Mientras, la gente discutía junto a la chimenea. El señor Mantecona había llegado al trote, y ahora trataba de escuchar a la vez varios relatos contradictorios sobre lo que había ocurrido.

—Yo lo vi, señor Mantecona —dijo un hobbit—, por lo menos no lo vi más, si usted me entiende. Se desvaneció en el aire, como quien dice.

—¡No es posible, señor Artemisa! —dijo el posadero, perplejo.

—Sí —replicó Artemisa—. Y además sé muy bien lo que digo.

—Hay algún error en alguna parte —dijo Mantecona sacudiendo la cabeza—. Había demasiado de ese señor Sotomonte para que se desvaneciese así en el aire, o en el humo, lo que sería más exacto si ocurrió en esta habitación.

—Bien, ¿dónde está ahora? —gritaron varias voces.

—¿Cómo podría saberlo? Puede irse a donde quiera, siempre que pague por la mañana. Y aquí está el señor Tuk, que no ha desaparecido.

—Bueno, vi lo que vi, y vi lo que no vi —dijo Artemisa, obstinado.

—Y yo digo que hay aquí algún error —repitió Mantecona recogiendo la bandeja y los restos de las jarras.

—¡Claro que hay un error! —dijo Frodo—. No he desaparecido. ¡Aquí estoy! He tenido sólo una pequeña charla con el señor Trancos en el rincón.

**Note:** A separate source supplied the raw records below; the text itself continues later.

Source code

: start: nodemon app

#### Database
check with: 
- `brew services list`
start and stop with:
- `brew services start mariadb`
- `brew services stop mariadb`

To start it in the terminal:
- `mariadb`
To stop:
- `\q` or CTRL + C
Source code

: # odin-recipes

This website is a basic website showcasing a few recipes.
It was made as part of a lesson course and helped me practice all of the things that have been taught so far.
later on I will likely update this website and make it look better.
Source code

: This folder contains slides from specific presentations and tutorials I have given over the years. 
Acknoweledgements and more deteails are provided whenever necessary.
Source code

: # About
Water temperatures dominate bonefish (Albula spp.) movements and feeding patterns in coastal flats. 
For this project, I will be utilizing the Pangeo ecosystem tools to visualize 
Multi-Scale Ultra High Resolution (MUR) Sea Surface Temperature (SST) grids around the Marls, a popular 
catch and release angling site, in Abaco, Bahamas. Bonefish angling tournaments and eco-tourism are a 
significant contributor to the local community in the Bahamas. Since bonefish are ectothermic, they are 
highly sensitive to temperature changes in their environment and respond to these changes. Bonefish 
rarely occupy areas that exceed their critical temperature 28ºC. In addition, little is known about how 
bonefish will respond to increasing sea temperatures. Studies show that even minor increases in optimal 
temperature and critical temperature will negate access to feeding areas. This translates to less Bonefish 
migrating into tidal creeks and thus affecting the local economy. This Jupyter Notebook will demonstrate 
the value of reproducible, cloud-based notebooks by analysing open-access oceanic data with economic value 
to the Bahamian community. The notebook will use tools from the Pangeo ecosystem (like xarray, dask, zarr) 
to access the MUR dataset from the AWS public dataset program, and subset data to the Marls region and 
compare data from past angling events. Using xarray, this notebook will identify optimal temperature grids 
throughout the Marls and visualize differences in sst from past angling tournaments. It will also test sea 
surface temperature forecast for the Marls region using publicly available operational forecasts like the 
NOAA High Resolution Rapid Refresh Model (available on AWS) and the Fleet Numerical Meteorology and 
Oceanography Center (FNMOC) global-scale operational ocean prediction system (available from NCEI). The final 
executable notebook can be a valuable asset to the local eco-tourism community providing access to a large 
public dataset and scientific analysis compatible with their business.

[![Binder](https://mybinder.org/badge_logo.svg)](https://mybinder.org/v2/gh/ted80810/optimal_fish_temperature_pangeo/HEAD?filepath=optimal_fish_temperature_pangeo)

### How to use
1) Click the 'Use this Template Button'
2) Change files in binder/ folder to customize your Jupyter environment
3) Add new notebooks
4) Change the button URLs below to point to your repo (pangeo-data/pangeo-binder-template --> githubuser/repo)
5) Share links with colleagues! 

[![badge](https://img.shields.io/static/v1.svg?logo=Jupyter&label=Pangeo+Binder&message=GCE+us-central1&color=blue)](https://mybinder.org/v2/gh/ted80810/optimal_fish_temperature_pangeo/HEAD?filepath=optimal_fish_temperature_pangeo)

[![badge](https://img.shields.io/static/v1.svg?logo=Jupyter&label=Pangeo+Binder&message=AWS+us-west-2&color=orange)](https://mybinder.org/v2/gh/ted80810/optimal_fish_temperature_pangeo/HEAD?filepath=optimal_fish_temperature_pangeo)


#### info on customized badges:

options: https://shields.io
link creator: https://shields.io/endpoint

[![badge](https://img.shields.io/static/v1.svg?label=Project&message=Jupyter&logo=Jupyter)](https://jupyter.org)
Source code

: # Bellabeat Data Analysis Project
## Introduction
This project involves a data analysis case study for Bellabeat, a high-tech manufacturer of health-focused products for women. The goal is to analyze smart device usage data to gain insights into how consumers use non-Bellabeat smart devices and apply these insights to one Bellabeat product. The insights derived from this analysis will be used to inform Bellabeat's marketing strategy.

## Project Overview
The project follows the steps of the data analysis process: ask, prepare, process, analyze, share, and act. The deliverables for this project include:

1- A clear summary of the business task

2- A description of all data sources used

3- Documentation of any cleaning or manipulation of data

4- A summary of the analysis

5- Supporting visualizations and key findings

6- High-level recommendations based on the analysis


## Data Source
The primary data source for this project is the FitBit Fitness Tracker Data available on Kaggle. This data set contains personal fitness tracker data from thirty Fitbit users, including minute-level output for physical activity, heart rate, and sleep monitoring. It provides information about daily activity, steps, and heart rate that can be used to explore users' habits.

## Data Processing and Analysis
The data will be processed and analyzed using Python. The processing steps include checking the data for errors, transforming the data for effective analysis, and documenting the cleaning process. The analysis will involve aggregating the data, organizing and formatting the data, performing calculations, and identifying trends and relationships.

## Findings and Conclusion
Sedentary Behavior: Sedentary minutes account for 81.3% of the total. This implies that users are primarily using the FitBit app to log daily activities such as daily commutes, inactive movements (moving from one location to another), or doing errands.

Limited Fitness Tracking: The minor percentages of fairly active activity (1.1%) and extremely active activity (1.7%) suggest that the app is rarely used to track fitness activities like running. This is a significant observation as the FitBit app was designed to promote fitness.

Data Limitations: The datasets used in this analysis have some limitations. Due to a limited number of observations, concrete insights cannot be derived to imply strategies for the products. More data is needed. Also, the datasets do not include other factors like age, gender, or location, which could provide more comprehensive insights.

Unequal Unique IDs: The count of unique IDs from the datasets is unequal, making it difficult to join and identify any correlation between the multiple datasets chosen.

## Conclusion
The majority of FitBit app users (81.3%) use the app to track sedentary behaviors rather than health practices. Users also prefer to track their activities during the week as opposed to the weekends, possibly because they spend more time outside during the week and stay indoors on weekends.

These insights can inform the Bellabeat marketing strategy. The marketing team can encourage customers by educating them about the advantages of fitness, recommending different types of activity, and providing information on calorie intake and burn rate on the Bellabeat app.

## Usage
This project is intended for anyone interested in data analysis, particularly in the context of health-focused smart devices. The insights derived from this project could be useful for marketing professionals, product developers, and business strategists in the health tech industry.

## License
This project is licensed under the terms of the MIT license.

Frodo se adelantó a la luz del fuego, pero la mayoría de los huéspedes dieron un paso atrás, aún más perturbados que antes. No los satisfacía la explicación de Frodo, según la cual se había arrastrado rápidamente por debajo de las mesas luego de la caída. La mayoría de los hobbits y de las gentes de Bree se apresuraron a irse, sin ganas ya de seguir divirtiéndose esa noche. Unos pocos echaron a Frodo una mirada sombría y partieron murmurando entre ellos. Los Enanos y dos o tres Hombres extraños que todavía estaban allí se pusieron de pie y dieron las buenas noches al posadero pero no a Frodo y sus amigos. Poco después no quedaba nadie sino Trancos, todavía sentado en las sombras junto a la pared.

El señor Mantecona no parecía muy preocupado. Pensaba, probablemente, que el salón estaría repleto durante muchas noches, hasta que el misterio actual fuera discutido a fondo.

—Y bien, ¿qué ha estado haciendo, señor Sotomonte? —preguntó—. ¿Asustando a mis clientes y haciendo trizas mis jarras con esas acrobacias?